We accomplish this task of scientifically valid rate setting by identifying the real factors that affect price in the rental market (not the assumed factors, but what the data reveals to us when we put it under the microscope), which results in thousands of distinct price segments hidden within the market — each one having a different market-aligned rate expectation. Some examples of factors that influence rate are the type of job where the equipment is being used and the volume of equipment already on-rent by that customer.

What are some of the trends you expect to see develop in the coming years in terms of rental industry software and its capabilities?

Shaffer: Eventually passive RFID tags will have application but the “read range” and expense keeps this technology from “prime time” except for a bar code substitute that is mostly only useful for tracking sales inventory.

Shea: I think there will be an increasing need to make the data in rental databases accessible over the web. We offer that now through our Internet Portal, but we also see it as an expanding frontier. Specialty rental companies are leading the trend; if you rent costumes or props, for example, you're in a very visual business where customers need to know a lot about a certain product before they rent it.
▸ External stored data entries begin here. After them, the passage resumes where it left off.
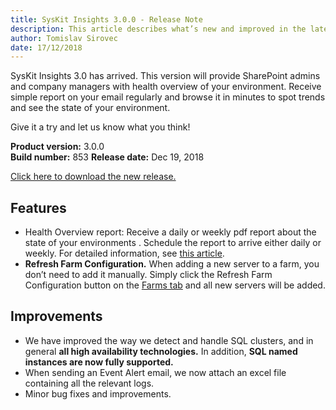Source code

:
 ```yaml
---
title: SysKit Insights 3.0.0 - Release Note
description: This article describes what’s new and improved in the latest version of SysKit Insights.
author: Tomislav Sirovec
date: 17/12/2018
---
```


SysKit Insights 3.0 has arrived. This version will provide SharePoint admins and company managers with health overview of your environment. Receive simple report on your email regularly and browse it in minutes to spot trends and see the state of your environment. 

Give it a try and let us know what you think!

__Product version:__ 3.0.0  
__Build number:__ 853
__Release date:__ Dec 19, 2018  

[Click here to download the new release.](https://www.syskit.com/products/insights/download/)

## Features

- Health Overview report: Receive a daily or weekly pdf report about the state of your environments . Schedule the report to arrive either daily or weekly. For detailed information, see [this article](#internal/get-to-know-insights/health-overview).
- __Refresh Farm Configuration.__ When adding a new server to a farm, you don’t need to add it manually. Simply click the Refresh Farm Configuration button on the [Farms tab](#internal/get-to-know-insights/farms-screen) and all new servers will be added.



## Improvements
- We have improved the way we detect and handle SQL clusters, and in general __all high availability technologies.__ In addition, __SQL named instances are now fully supported.__
- When sending an Event Alert email, we now attach an excel file containing all the relevant logs. 
- Minor bug fixes and improvements.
The Internet is the perfect vehicle for that.

RFID chips were a hot topic a few years ago but demand has failed to materialize from rental companies. The requests we're seeing are very product-specific: for example, an A/V rental company that uses RFID to scan through padded shipping cases to verify that delicate components are inside without unpacking them prior to each rental. RFID has the potential to play a bigger part in inventory management down the road because it contains functional aspects of both barcode scanning and GPS tracking.

Other trends that are likely to endure for the immediate future are integration with third-party software packages and e-transmittal of documents. E-transmittal is a very popular feature with our customers, and it's growing in usage.

Milcik: Looking forward, we believe the trend toward SaaS-hosted (Software as a Service) solutions will continue. The SaaS deployment method allows companies to focus on the core requirements of their business and avoid having to add the added weight of managing IT-related issues like acquiring and maintaining a server, performing and storing data backups, ensuring server uptime, performing server upgrades/paths, performing operating system upgrades/patches, database monitoring, performing database license upgrades as well as the costs of replacing hardware on a regular basis. This method also allows clients to roll out an implementation or add additional seats/users at an increased pace. Finally, the SaaS model allows for increased flexibility and mobility, as the customer can log in to their system from virtually anywhere using any computer.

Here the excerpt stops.